_Work required_. Collect all lines from the records below that include the word "false".

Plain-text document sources
================================

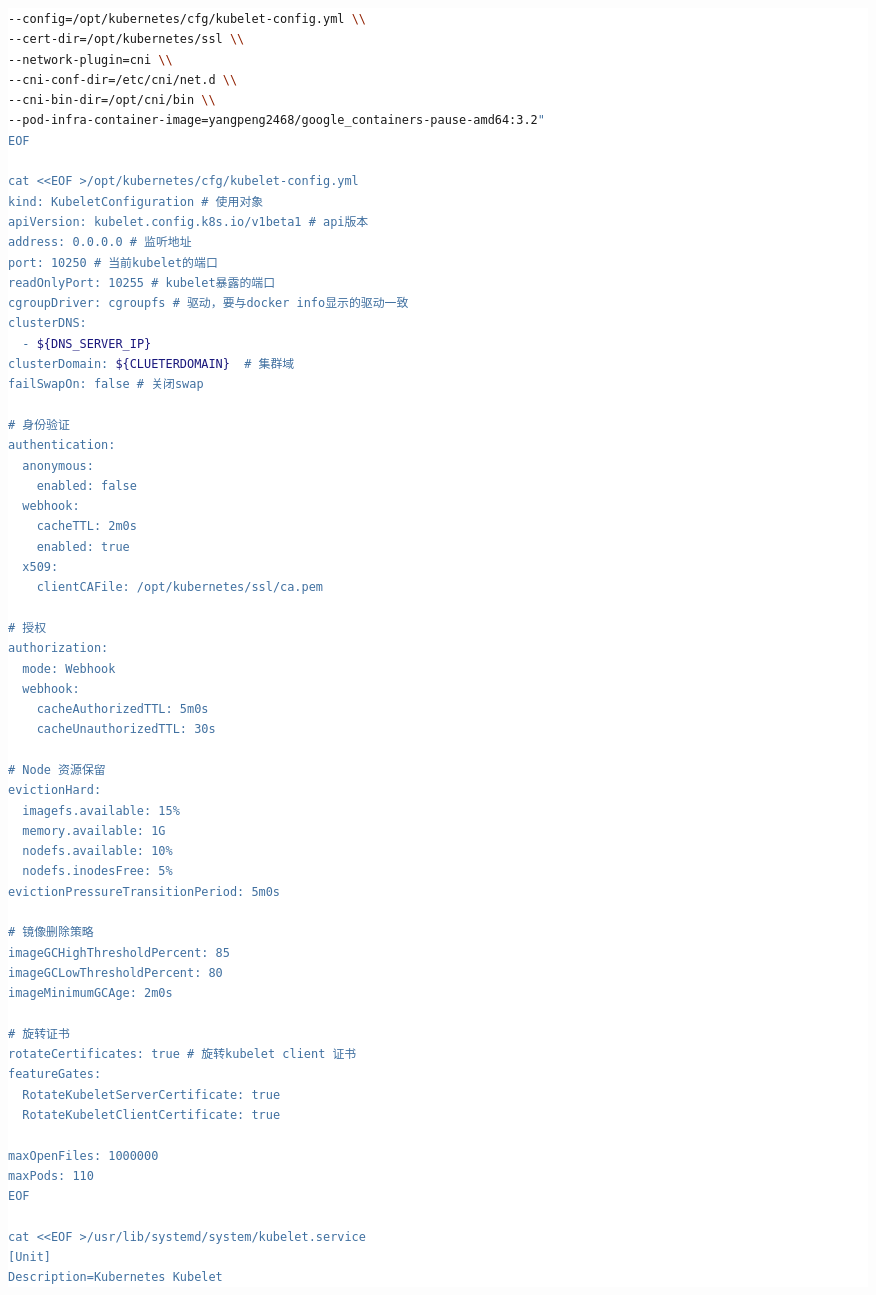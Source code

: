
 ```bash
--config=/opt/kubernetes/cfg/kubelet-config.yml \\
--cert-dir=/opt/kubernetes/ssl \\
--network-plugin=cni \\
--cni-conf-dir=/etc/cni/net.d \\
--cni-bin-dir=/opt/cni/bin \\
--pod-infra-container-image=yangpeng2468/google_containers-pause-amd64:3.2"
EOF

cat <<EOF >/opt/kubernetes/cfg/kubelet-config.yml
kind: KubeletConfiguration # 使用对象
apiVersion: kubelet.config.k8s.io/v1beta1 # api版本
address: 0.0.0.0 # 监听地址
port: 10250 # 当前kubelet的端口
readOnlyPort: 10255 # kubelet暴露的端口
cgroupDriver: cgroupfs # 驱动，要与docker info显示的驱动一致
clusterDNS:
  - ${DNS_SERVER_IP}
clusterDomain: ${CLUETERDOMAIN}  # 集群域
failSwapOn: false # 关闭swap

# 身份验证
authentication:
  anonymous:
    enabled: false
  webhook:
    cacheTTL: 2m0s
    enabled: true
  x509:
    clientCAFile: /opt/kubernetes/ssl/ca.pem

# 授权
authorization:
  mode: Webhook
  webhook:
    cacheAuthorizedTTL: 5m0s
    cacheUnauthorizedTTL: 30s

# Node 资源保留
evictionHard:
  imagefs.available: 15%
  memory.available: 1G
  nodefs.available: 10%
  nodefs.inodesFree: 5%
evictionPressureTransitionPeriod: 5m0s

# 镜像删除策略
imageGCHighThresholdPercent: 85
imageGCLowThresholdPercent: 80
imageMinimumGCAge: 2m0s

# 旋转证书
rotateCertificates: true # 旋转kubelet client 证书
featureGates:
  RotateKubeletServerCertificate: true
  RotateKubeletClientCertificate: true

maxOpenFiles: 1000000
maxPods: 110
EOF

cat <<EOF >/usr/lib/systemd/system/kubelet.service
[Unit]
Description=Kubernetes Kubelet
```

[5]: /images/k8s/k8s-installation/5.png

================================

_Solution to the exercise_.
failSwapOn: false # 关闭swap
    enabled: false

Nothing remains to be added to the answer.